Movements of the Waters through Evaporation.—Origin of Winds.—Trade-Winds.—Calms.—Monsoons.—Typhoons.—Tornadoes.—Water-Spouts.—The Formation of Atmospherical Precipitations.—Dew.—Its Origin.—Fog.—Clouds.—Rain.—Snow.—Hail Sources.—The Quantities of Water which the Rivers pour into the Ocean.—Glaciers and their Progress.—Icebergs.—Erratic Blocks.—Influence of Forests on the Formation and Retention of Atmospherical Precipitations.—Consequences of their excessive Destruction.—The Power of Man over Climate.—How has it been used as yet?
Neither storms nor ocean-currents, nor ebb and flood, however great their influence, cause such considerable movements of the waters, or force them to wander so restlessly from place to place as the silent and imperceptible action of the warming sunbeam. In every zone evaporation is constantly active in impregnating the atmosphere with moisture, but the chief seat of its power is evidently in the equatorial regions, where the vertical rays of the great parent of light and heat plunge, day after day, into the bosom of ocean, and perpetually saturate the burning air with aqueous vapours.
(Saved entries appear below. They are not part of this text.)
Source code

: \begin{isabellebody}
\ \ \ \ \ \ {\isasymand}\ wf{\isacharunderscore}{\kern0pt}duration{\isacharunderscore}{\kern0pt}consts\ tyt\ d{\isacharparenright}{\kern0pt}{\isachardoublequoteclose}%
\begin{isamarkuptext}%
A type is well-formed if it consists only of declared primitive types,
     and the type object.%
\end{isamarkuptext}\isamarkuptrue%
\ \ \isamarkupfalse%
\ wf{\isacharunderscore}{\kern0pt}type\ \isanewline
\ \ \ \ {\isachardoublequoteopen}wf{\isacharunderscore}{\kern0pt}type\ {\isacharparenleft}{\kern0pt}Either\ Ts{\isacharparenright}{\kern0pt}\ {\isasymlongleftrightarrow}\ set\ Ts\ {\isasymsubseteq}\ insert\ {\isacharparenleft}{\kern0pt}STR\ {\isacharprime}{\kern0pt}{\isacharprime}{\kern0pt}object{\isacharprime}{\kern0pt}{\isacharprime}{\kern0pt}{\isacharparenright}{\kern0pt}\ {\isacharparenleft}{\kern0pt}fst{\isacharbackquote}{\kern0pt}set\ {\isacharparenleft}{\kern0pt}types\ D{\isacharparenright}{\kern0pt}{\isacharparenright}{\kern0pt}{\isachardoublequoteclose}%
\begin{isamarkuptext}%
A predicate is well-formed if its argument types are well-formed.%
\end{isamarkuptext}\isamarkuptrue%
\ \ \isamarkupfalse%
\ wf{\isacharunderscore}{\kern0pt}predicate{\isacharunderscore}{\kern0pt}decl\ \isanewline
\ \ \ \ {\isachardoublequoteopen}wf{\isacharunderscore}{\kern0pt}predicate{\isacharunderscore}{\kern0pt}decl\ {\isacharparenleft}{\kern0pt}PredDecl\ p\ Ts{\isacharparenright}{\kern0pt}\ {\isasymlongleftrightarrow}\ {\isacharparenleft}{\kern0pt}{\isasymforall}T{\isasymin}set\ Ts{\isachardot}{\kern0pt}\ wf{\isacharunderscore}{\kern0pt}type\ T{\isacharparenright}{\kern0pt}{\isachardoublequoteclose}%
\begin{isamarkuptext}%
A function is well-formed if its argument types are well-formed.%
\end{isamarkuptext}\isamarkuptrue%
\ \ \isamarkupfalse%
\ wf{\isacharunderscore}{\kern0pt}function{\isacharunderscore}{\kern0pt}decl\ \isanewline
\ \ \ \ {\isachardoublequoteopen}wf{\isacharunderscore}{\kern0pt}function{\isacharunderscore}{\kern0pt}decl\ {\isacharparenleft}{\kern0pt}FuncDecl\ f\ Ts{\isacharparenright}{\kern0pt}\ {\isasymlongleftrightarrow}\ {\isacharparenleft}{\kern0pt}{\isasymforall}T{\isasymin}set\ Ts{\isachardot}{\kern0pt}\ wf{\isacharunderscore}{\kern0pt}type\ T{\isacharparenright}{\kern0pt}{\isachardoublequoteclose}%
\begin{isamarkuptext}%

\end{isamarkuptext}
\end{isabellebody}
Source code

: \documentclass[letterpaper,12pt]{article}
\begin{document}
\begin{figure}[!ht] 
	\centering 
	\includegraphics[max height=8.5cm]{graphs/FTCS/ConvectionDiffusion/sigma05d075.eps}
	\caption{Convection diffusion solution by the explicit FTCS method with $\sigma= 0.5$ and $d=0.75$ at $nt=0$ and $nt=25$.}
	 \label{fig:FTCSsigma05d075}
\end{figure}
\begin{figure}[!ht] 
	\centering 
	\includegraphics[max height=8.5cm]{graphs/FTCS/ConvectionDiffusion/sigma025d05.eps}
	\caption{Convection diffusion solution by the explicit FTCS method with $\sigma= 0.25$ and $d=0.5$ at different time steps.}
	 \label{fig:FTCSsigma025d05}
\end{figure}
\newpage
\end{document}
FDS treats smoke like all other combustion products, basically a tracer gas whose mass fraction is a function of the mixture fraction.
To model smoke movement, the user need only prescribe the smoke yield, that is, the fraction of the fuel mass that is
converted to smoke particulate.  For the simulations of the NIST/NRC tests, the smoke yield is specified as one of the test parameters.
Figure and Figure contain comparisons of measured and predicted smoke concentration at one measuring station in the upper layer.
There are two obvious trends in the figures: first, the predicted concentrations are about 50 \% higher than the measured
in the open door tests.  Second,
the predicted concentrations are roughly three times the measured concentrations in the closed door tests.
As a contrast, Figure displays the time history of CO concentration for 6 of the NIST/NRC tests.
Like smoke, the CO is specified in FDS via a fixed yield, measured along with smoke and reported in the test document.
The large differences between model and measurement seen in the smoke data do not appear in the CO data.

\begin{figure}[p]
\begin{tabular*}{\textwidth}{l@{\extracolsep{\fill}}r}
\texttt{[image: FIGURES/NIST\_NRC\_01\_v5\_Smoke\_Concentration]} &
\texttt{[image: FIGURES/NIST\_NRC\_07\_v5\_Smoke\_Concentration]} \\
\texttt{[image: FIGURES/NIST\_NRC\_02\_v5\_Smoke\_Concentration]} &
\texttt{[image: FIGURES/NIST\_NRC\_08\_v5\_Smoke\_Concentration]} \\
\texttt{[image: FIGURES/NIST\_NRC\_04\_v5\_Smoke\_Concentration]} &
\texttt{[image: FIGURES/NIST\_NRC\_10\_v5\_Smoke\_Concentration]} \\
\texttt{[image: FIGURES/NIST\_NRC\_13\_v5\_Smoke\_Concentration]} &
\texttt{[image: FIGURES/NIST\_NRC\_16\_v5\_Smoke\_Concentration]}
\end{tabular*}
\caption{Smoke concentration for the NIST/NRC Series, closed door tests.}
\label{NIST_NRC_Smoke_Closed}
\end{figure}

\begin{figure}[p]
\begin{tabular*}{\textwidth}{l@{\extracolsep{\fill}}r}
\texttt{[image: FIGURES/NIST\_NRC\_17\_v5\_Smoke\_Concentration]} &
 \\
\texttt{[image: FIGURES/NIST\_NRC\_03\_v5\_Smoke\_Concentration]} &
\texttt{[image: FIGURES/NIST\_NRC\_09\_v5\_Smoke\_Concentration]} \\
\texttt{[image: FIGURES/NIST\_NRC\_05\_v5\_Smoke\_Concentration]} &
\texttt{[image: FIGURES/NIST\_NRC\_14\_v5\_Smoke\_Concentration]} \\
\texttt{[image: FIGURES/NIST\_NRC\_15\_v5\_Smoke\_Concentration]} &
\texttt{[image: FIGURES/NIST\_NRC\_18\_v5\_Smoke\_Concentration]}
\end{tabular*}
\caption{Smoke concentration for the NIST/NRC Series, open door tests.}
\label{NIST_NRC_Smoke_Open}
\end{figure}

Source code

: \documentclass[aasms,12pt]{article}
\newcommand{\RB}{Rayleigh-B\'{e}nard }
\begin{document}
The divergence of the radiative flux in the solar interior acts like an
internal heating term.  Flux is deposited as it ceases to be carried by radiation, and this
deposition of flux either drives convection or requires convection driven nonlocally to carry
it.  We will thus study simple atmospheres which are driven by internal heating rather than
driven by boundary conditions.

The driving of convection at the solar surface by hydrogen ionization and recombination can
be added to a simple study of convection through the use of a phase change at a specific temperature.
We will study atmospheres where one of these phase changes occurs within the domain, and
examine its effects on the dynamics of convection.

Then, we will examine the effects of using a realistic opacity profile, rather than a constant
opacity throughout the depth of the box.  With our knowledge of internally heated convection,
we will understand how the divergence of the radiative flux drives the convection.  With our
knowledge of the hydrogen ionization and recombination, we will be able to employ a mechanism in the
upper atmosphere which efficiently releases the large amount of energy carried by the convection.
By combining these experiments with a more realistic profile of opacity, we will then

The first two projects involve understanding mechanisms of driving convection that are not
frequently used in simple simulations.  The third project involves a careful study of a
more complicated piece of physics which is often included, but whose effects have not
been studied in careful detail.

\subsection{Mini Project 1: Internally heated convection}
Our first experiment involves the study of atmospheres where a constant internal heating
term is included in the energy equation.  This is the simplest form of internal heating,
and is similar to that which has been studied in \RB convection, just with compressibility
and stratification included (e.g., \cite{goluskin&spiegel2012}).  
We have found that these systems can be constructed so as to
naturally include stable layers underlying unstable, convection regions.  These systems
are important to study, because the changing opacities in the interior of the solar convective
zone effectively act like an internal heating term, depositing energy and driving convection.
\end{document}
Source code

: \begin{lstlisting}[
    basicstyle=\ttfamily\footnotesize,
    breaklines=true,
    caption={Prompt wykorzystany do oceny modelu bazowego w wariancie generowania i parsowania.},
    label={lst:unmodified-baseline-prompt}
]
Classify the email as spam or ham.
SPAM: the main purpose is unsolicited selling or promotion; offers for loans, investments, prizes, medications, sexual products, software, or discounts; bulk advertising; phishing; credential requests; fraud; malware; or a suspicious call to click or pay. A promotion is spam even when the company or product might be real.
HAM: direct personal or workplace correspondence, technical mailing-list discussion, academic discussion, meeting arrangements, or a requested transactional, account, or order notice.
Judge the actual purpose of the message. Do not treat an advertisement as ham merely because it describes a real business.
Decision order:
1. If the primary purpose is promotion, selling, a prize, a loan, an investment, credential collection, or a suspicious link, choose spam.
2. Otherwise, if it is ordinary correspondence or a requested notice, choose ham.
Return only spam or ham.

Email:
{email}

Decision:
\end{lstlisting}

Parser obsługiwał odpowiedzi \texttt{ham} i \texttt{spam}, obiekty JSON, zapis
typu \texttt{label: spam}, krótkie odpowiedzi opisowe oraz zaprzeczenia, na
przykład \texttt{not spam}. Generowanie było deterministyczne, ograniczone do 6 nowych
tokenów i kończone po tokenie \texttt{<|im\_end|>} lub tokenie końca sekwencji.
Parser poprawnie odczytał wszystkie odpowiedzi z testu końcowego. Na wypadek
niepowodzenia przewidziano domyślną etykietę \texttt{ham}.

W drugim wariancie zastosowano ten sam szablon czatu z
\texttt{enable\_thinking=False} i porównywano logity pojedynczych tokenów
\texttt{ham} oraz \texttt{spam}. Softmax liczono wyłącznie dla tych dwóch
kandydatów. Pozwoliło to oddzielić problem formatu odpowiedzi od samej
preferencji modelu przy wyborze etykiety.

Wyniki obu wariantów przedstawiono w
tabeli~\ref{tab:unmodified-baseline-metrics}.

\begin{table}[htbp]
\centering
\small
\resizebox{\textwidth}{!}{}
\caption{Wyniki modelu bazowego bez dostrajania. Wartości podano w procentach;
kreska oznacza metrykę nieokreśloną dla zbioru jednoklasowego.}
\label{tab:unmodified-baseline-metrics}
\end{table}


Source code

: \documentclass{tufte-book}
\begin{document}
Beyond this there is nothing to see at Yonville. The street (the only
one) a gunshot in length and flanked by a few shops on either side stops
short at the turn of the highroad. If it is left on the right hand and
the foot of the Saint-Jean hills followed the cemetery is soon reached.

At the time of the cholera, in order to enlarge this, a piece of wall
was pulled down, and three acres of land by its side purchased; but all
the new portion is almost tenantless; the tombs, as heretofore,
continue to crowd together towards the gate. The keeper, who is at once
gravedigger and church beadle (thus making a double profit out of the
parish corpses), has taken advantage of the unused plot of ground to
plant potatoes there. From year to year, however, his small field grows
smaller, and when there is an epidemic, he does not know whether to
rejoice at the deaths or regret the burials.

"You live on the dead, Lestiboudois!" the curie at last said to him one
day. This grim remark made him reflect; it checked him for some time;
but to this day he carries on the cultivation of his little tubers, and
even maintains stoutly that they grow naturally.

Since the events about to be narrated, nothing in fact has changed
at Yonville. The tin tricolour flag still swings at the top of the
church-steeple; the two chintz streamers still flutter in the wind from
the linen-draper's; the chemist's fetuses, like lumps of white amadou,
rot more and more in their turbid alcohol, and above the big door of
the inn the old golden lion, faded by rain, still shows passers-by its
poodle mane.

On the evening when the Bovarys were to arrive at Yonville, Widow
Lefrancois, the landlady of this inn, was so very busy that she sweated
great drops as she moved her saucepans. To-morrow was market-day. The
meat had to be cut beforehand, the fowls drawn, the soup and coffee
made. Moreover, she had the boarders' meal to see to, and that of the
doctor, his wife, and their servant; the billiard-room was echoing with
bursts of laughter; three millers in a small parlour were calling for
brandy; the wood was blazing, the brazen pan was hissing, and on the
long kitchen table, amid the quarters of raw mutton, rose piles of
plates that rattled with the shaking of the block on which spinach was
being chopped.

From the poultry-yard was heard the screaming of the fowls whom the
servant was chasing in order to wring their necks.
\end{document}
In this chapter I intend following these invisible agents of fertility and life, as they lightly ascend from the tropical seas, and accompanying them in their various transformations, until they once more return to the bosom of their great parent. A cursory view of the benefits they confer on the vegetable and animal world, as they wander over the surface of the land, will, I hope, agreeably occupy the reader, and serve to increase his admiration for that deep and dark blue ocean without which all organic life would soon be extinct upon earth.
I begin with a few words on the winged carriers of marine exhalations, the winds, which, although now and then detrimental or fatal to individuals by their violence, largely compensate for these local injuries, by the constant and inestimable benefits they confer on the whole body of mankind.
On taking a comprehensive view of their origin, we find that, like the oceanic currents, they are chiefly caused by the unequal influence of solar warmth upon the atmosphere under the line and at the poles. In the torrid zone, the air, rarefied by intense heat, ascends in perpendicular columns high above the surface of the earth, and there flows off towards the poles, in the same manner as in a vase filled with cold water and placed over the flame of a lamp, the warmed liquid rises from the bottom and spreads over the surface.
But cold air-currents must naturally come flowing in an opposite direction from the poles to the equator to fill up the void, as in the example I have cited, colder and consequently heavier water comes streaming down the sides of the vase to replace the liquid which is rising in the centre under the influence of heat.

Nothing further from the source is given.